To test this, we determined whether attentional capture following a peripheral study word influenced the success of subsequent recognition. Performing separate analyses on the data from Experiments 2 and 3 (which both presented peripheral study words and thus included spatial information in the word representation), we examined the proportion of recognition hits as a function of study conditions – Memory Instruction (Remember, Forget), Word-Cue Location (Same, Different), and Cueing Condition (Cued, Uncued). The data from both experiments provided positive evidence against an effect of Word-Cue Location, against an effect of Cueing Condition, and against all interactions that included these factors, all Fs < 1, all pH0 > 0.80. This counters the suggestion that attention might have influenced the instantiation of the memory instruction, rather than vice versa. Thus, in general, memory instruction does not reliably determine vulnerability of attention to capture by subsequent events and – conversely – the capture of attention by subsequent events does not dictate the outcome of the memory intention.

Conclusion

Attention operates in the service of memory to remove limited-capacity processing resources from further processing of unwanted forget items (e.g., Taylor, 2005; Taylor & Fawcett, 2011; Wylie et al., 2008) as well as from other items presented in close spatial and/or temporal proximity (e.g., Fawcett & Taylor, 2008; Fawcett & Taylor, 2012; Lee & Hsu, 2013). The results of the current investigation demonstrate that the removal of attention from a forget item representation is a time-limited operation linked directly to the memory intention formed at encoding; it does not result in a longer-term change in the vulnerability of attentional resources to capture by subsequent events. Indeed, the results of all three experiments converged on the conclusion that our original hypothesis was wrong: the removal of attention from a forget-item representation does not make attention more vulnerable to capture by subsequent events that occur shortly thereafter.
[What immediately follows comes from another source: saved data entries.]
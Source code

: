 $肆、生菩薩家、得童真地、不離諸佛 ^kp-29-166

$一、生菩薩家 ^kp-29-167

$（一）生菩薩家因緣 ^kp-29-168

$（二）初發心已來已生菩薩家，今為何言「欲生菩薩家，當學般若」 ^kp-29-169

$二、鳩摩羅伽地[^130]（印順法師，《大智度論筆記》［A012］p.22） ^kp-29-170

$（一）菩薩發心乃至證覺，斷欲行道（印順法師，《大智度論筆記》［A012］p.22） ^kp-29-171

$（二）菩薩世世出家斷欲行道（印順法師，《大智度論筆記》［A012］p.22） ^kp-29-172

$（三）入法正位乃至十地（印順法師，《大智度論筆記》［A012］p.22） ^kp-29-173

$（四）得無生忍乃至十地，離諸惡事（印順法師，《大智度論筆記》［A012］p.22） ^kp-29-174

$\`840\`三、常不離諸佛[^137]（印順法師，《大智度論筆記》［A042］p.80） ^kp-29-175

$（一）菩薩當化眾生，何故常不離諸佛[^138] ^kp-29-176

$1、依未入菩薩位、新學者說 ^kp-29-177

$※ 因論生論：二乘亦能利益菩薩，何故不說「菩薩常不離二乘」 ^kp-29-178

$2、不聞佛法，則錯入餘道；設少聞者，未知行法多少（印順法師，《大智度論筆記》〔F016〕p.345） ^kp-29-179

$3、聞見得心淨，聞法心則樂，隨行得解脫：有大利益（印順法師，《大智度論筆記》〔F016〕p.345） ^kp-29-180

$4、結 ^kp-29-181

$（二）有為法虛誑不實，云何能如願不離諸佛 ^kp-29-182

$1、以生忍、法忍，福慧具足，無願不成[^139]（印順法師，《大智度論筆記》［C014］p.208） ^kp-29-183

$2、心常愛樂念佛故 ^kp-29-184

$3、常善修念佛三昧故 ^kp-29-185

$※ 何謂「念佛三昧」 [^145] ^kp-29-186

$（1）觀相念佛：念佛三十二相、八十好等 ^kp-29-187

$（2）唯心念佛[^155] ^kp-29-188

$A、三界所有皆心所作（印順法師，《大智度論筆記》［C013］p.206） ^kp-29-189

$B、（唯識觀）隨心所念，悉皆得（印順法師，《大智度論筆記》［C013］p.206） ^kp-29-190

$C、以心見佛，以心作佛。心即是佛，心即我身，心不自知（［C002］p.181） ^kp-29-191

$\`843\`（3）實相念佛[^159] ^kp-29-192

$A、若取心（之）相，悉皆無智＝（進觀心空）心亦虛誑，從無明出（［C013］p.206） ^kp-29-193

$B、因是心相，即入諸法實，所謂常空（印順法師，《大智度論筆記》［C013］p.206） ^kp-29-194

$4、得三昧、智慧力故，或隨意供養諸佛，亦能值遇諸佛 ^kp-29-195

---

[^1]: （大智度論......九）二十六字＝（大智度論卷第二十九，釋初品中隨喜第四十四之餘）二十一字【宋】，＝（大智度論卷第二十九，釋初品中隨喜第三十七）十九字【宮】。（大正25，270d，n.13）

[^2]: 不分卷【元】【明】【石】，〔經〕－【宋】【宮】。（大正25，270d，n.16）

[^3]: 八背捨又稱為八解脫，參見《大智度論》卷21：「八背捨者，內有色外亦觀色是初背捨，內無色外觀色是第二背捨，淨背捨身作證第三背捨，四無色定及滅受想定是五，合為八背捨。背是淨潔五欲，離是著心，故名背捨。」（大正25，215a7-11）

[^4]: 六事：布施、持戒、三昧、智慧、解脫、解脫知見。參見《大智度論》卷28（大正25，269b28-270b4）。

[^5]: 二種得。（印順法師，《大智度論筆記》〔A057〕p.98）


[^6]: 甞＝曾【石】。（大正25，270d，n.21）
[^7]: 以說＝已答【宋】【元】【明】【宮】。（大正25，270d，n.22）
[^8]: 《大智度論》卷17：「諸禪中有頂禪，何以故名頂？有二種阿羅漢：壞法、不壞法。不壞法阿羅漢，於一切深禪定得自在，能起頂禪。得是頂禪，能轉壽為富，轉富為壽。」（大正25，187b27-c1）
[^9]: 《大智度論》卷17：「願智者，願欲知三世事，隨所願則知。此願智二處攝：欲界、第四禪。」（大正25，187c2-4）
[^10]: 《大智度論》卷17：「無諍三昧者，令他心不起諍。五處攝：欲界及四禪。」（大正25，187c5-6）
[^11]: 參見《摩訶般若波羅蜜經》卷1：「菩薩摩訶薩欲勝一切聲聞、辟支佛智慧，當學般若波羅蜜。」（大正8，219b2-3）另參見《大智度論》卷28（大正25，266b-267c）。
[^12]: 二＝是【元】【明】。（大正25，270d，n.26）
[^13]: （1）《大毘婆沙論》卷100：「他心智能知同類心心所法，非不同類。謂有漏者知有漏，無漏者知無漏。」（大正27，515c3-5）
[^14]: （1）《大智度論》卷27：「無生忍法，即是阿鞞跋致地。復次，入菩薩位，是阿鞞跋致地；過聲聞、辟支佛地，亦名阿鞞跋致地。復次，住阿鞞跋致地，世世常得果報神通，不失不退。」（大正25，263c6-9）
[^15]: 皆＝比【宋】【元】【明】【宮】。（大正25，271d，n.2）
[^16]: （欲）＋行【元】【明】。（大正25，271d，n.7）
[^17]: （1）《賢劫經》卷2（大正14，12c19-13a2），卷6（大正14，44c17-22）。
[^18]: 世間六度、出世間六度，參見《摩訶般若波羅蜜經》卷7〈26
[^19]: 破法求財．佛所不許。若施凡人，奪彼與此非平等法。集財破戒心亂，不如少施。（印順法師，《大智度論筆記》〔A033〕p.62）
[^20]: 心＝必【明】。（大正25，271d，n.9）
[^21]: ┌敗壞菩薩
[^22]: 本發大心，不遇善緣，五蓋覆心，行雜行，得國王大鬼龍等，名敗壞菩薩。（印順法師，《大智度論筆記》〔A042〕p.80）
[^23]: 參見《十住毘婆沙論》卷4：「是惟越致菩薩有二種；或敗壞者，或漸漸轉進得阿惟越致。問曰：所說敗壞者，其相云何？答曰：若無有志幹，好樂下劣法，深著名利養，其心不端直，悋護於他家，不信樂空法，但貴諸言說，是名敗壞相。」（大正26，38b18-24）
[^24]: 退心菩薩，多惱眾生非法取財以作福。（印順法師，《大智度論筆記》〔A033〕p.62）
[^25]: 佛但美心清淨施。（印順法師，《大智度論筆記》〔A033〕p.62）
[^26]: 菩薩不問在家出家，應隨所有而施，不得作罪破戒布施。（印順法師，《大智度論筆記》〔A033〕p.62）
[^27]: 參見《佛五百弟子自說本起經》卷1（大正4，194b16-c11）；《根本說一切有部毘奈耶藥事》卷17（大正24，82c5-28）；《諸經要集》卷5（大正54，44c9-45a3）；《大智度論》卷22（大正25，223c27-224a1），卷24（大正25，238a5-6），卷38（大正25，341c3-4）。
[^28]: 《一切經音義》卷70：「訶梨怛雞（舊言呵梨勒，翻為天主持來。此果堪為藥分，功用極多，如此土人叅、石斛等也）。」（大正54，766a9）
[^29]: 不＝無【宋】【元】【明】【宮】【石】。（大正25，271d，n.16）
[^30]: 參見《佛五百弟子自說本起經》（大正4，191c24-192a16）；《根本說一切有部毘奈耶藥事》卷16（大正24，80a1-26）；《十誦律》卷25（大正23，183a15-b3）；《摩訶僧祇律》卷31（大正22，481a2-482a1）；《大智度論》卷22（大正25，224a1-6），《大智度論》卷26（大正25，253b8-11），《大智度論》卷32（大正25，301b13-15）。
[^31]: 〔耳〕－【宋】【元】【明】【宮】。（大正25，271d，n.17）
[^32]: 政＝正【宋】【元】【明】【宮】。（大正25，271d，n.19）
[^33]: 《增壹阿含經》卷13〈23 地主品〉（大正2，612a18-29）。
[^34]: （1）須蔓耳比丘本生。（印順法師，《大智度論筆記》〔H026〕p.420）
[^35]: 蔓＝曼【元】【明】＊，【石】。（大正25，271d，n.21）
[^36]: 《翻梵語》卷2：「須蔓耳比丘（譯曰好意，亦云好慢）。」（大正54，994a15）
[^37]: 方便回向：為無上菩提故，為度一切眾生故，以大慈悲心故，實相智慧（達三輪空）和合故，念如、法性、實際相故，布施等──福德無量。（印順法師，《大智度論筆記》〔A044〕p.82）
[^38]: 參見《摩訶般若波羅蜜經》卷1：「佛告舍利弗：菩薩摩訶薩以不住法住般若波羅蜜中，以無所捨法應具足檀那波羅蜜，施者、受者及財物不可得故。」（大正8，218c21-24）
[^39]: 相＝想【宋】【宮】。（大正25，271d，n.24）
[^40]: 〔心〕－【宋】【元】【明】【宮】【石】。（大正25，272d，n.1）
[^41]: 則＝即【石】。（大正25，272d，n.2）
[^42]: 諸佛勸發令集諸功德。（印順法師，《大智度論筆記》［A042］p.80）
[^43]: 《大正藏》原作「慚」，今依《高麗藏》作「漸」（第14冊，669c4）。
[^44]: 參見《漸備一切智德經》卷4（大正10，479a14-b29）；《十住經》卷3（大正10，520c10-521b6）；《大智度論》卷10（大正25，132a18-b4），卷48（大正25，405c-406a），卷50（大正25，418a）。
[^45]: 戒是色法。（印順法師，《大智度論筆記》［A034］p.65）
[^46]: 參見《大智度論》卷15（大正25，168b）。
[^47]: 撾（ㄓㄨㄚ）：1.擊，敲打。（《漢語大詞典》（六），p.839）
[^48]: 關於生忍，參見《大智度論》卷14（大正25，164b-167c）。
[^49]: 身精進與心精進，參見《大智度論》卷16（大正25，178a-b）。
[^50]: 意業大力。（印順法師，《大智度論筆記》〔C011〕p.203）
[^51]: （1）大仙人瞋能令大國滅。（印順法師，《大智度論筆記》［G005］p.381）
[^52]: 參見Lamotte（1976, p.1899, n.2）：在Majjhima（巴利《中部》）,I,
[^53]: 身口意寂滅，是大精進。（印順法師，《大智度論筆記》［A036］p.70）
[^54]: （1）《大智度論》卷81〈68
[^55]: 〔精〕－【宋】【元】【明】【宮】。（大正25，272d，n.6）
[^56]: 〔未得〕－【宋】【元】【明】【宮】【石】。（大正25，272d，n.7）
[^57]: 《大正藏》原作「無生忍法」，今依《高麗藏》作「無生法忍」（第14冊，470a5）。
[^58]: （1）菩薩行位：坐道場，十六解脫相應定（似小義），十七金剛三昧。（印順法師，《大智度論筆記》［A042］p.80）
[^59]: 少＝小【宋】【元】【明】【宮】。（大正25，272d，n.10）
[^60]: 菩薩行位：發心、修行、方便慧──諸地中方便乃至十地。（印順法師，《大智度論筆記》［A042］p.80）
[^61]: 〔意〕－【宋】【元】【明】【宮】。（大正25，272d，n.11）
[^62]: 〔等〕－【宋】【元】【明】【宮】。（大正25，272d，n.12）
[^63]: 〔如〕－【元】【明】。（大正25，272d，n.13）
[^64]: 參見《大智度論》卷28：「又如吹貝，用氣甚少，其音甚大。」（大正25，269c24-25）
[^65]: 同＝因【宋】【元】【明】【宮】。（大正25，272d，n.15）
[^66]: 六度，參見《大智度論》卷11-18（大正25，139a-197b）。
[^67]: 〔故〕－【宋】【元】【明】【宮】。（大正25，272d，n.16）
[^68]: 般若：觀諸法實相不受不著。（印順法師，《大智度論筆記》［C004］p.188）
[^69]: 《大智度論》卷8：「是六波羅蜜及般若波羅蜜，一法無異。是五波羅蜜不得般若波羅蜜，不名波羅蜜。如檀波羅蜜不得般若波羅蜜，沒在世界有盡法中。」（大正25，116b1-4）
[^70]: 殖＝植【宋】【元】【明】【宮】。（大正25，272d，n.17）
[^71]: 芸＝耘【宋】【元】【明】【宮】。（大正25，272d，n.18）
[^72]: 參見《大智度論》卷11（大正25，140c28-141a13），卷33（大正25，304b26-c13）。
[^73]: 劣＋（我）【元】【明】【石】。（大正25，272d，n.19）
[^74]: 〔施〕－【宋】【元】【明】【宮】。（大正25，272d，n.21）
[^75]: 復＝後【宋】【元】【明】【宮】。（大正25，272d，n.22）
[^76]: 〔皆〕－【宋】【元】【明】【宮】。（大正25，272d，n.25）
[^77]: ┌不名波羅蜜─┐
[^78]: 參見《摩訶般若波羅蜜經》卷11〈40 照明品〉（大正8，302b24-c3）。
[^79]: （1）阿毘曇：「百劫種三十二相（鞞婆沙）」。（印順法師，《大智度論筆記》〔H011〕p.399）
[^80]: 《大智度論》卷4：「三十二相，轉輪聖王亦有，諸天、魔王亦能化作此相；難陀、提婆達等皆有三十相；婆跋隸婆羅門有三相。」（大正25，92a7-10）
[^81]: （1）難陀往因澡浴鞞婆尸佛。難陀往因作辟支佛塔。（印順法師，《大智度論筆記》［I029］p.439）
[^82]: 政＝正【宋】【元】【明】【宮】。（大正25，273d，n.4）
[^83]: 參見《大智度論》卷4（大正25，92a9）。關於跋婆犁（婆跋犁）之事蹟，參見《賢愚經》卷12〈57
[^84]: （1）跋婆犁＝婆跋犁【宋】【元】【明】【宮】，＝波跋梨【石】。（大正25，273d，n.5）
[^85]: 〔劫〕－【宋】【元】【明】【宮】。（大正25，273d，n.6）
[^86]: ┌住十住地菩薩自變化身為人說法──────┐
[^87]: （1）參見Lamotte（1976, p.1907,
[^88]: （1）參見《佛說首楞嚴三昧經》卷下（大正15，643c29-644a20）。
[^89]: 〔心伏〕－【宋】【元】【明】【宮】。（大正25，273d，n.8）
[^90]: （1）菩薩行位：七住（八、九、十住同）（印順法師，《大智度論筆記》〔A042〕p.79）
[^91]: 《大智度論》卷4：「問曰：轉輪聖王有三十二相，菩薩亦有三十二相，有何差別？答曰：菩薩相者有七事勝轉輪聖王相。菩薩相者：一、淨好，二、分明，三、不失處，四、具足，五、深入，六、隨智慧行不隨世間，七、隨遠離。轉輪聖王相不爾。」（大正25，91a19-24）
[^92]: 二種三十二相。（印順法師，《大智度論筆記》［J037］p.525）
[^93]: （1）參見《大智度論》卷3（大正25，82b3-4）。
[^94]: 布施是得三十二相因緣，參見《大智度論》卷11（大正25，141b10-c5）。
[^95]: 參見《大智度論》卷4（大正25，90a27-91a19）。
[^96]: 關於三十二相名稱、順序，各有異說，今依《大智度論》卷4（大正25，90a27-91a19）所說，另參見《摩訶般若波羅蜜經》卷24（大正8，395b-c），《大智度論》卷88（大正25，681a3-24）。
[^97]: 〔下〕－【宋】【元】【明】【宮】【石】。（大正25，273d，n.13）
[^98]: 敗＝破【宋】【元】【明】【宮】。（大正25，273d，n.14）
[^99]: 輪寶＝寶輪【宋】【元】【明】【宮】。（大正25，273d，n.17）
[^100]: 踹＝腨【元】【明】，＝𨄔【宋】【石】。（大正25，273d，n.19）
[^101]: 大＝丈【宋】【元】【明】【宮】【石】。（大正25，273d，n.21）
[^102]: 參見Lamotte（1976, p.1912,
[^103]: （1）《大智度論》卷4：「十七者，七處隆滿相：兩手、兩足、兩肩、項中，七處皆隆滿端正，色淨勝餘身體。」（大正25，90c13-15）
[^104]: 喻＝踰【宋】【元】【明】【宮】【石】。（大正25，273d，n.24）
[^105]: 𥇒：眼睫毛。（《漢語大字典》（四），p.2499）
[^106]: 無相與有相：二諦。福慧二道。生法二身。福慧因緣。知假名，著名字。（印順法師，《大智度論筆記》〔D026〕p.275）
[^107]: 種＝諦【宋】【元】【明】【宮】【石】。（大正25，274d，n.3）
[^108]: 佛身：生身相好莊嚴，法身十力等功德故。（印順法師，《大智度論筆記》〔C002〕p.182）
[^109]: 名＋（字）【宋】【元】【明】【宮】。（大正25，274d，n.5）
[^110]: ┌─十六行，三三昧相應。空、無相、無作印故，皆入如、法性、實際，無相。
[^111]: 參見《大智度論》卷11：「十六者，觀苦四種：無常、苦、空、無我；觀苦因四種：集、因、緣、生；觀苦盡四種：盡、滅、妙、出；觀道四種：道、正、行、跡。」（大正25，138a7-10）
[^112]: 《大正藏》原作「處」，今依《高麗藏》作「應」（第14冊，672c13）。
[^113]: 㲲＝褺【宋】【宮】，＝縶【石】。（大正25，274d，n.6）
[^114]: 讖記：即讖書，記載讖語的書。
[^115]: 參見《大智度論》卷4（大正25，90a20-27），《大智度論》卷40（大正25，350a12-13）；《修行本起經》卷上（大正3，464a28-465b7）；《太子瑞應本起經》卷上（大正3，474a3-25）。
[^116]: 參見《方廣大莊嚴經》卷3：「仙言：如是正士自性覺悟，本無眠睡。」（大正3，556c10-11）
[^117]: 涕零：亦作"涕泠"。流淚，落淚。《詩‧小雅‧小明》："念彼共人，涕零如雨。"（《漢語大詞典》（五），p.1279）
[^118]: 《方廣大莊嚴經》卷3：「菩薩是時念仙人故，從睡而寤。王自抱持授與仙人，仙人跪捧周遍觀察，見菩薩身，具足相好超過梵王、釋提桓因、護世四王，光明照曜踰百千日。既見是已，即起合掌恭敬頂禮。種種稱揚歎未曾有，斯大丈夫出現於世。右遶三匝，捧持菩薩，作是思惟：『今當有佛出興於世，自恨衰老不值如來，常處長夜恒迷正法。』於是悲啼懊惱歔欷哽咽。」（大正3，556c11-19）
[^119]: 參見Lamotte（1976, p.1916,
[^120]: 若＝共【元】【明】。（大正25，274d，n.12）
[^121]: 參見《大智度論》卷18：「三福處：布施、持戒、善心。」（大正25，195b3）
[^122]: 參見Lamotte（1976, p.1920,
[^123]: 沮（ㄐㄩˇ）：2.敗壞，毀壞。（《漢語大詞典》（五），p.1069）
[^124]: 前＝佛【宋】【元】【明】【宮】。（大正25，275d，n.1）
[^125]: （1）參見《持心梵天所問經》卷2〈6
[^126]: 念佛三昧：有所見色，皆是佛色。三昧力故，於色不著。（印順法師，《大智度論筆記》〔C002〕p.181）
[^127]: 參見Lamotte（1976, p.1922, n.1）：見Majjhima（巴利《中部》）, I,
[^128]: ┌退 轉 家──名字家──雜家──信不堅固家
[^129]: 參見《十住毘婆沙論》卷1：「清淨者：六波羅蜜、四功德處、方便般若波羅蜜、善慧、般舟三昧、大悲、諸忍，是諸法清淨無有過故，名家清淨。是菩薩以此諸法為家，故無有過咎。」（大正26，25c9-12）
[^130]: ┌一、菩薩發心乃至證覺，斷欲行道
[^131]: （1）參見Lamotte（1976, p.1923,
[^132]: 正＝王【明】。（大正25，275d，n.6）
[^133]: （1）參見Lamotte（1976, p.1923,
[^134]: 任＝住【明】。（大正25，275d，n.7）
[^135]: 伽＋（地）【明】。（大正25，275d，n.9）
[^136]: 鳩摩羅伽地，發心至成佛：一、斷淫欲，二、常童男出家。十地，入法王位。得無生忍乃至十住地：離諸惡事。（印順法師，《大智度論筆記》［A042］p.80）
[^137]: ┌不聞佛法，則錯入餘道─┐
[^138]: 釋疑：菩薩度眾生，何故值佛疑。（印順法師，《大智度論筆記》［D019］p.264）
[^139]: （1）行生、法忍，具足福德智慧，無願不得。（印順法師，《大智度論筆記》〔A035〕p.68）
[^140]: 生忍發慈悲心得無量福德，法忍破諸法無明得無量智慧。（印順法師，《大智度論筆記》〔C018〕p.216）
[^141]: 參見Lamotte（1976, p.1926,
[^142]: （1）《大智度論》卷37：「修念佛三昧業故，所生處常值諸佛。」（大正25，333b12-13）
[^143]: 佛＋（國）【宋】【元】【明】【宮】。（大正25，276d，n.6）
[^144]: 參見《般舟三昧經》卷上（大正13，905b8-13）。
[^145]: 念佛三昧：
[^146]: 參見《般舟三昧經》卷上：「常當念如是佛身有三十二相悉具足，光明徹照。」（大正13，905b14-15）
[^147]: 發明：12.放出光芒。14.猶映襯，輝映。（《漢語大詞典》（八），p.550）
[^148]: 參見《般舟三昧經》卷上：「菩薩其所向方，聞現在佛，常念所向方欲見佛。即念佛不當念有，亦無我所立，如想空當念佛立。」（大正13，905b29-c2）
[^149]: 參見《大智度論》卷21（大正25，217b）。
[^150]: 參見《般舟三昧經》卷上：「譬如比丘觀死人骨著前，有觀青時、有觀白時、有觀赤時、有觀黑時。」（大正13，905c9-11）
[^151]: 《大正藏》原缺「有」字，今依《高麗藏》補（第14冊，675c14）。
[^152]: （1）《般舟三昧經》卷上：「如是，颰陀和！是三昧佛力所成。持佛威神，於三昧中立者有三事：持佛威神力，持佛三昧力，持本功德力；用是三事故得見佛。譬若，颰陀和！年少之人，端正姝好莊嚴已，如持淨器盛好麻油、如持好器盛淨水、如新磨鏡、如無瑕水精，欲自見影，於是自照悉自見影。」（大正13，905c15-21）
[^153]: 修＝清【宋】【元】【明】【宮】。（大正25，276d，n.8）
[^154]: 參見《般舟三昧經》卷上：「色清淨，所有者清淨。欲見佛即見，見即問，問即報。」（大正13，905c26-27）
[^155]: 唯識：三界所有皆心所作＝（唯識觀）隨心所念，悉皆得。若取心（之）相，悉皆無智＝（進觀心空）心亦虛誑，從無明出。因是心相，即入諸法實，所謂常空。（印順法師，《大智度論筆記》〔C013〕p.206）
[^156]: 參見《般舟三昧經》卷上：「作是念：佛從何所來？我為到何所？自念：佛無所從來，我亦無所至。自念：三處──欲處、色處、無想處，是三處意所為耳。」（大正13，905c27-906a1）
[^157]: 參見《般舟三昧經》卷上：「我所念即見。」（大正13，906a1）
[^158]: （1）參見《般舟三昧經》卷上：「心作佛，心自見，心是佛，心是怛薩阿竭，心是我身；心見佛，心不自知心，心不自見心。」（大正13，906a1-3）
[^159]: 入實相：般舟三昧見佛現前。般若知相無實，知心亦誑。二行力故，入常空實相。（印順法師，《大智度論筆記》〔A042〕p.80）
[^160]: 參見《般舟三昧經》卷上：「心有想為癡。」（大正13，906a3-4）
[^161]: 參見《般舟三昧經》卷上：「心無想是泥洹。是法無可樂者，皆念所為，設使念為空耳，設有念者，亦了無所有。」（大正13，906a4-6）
This finding represents an important constraint on the influence that memory intentions have on the allocation of attentional resources. Instantiating intentions to remember and forget marshals support from the attentional system to ensure that limited-capacity resources are directed to the rehearsal of remember-instructed items, not wasted on needless rehearsal of forget-instructed items. Our results suggest that the allocation of attentional resources according to encoding strategies is under fine control: the intention to remember or forget influences only the immediate allocation of attentional resources. Indeed, even after a very short delay following the disappearance of a memory instruction (i.e., the 50 ms instruction-cue ISI), visual attention is responsive to visual onset events. Accordingly, despite the effortful nature of intentional forgetting (Cheng et al., 2012; Lee & Hsu, 2013; Ludowig et al., 2010; Fawcett & Taylor, 2008; Fawcett et al., 2013a), attention remains alert to transient changes in the environment. The only exception seems to be when attentional control settings are used to limit the active monitoring of peripheral visual locations. In this instance, instructions to forget may cause a narrowing of attention that interacts with the control setting to reduce the responsiveness of the attentional system to visual transients. Although these conclusions are not what we anticipated from the start, they do speak to the critical role that attention plays in striking a balance between the need to maintain focused goal-directed activity and the need to monitor the environment for sudden changes that might demand reprioritization of this activity.